WORK REQUEST:
Each line of the data that includes "Adequacy" must be copied.
....
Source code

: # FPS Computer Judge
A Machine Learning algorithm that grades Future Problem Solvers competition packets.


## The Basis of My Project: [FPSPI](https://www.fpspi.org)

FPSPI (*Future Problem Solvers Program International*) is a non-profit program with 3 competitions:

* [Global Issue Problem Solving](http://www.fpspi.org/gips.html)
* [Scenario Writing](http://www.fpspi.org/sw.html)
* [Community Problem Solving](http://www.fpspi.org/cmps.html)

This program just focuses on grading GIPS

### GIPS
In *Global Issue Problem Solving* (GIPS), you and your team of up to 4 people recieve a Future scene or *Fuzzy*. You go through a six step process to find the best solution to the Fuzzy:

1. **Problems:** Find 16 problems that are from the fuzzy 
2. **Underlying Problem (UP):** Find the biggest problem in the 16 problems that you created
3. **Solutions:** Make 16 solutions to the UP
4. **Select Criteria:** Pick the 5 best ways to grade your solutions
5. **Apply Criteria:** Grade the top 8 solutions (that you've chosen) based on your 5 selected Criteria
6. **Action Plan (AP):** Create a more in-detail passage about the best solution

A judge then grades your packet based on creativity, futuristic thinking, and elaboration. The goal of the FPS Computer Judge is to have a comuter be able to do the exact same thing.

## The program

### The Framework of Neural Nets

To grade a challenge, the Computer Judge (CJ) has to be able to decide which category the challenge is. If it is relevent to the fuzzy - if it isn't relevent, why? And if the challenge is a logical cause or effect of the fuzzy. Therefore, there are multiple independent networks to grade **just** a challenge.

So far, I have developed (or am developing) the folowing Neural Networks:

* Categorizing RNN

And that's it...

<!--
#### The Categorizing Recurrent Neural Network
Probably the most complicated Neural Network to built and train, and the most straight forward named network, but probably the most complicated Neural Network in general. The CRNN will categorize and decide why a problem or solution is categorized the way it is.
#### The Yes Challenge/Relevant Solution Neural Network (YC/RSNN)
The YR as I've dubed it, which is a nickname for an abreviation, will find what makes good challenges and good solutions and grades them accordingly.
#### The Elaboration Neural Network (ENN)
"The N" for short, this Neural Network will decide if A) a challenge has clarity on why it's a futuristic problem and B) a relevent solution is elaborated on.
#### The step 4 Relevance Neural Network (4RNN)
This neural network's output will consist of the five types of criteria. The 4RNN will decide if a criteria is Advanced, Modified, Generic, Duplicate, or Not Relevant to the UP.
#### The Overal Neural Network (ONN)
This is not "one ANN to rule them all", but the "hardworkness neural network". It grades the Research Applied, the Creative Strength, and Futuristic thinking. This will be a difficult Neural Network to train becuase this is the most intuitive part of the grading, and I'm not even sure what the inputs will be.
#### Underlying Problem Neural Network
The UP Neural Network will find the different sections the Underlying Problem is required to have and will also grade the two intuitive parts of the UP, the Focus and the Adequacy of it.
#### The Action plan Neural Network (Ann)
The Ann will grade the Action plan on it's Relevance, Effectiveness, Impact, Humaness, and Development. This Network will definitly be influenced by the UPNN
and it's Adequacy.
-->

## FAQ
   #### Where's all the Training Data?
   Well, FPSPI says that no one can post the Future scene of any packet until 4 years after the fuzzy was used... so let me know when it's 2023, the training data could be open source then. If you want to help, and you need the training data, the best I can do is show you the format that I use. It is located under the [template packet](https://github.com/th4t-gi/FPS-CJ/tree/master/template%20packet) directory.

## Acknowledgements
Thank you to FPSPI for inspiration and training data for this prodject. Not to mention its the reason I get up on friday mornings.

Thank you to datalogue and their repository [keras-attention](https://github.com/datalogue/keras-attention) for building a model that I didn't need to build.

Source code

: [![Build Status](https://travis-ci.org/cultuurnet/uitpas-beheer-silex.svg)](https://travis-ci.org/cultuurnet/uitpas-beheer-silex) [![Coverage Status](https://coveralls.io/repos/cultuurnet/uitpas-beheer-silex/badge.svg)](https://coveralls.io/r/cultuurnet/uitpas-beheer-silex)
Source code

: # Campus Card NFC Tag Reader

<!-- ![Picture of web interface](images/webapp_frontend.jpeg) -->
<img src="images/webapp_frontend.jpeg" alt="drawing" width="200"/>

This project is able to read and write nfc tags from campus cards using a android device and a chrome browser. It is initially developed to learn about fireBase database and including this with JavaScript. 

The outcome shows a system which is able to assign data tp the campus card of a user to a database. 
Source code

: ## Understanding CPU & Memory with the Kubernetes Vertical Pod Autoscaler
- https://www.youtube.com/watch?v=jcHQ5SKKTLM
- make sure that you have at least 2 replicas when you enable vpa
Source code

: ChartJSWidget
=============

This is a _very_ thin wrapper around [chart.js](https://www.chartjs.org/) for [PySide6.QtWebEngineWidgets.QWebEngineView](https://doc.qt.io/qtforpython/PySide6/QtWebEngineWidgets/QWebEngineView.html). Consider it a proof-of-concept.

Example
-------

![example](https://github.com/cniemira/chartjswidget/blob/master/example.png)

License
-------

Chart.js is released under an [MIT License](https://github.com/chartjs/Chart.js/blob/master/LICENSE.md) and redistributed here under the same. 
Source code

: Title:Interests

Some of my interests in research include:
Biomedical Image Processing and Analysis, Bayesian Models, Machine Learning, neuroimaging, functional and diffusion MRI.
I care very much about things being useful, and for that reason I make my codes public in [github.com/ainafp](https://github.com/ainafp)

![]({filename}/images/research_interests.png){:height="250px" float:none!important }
....
OUTPUT FOR THIS EXERCISE:
The UP Neural Network will find the different sections the Underlying Problem is required to have and will also grade the two intuitive parts of the UP, the Focus and the Adequacy of it.
and it's Adequacy.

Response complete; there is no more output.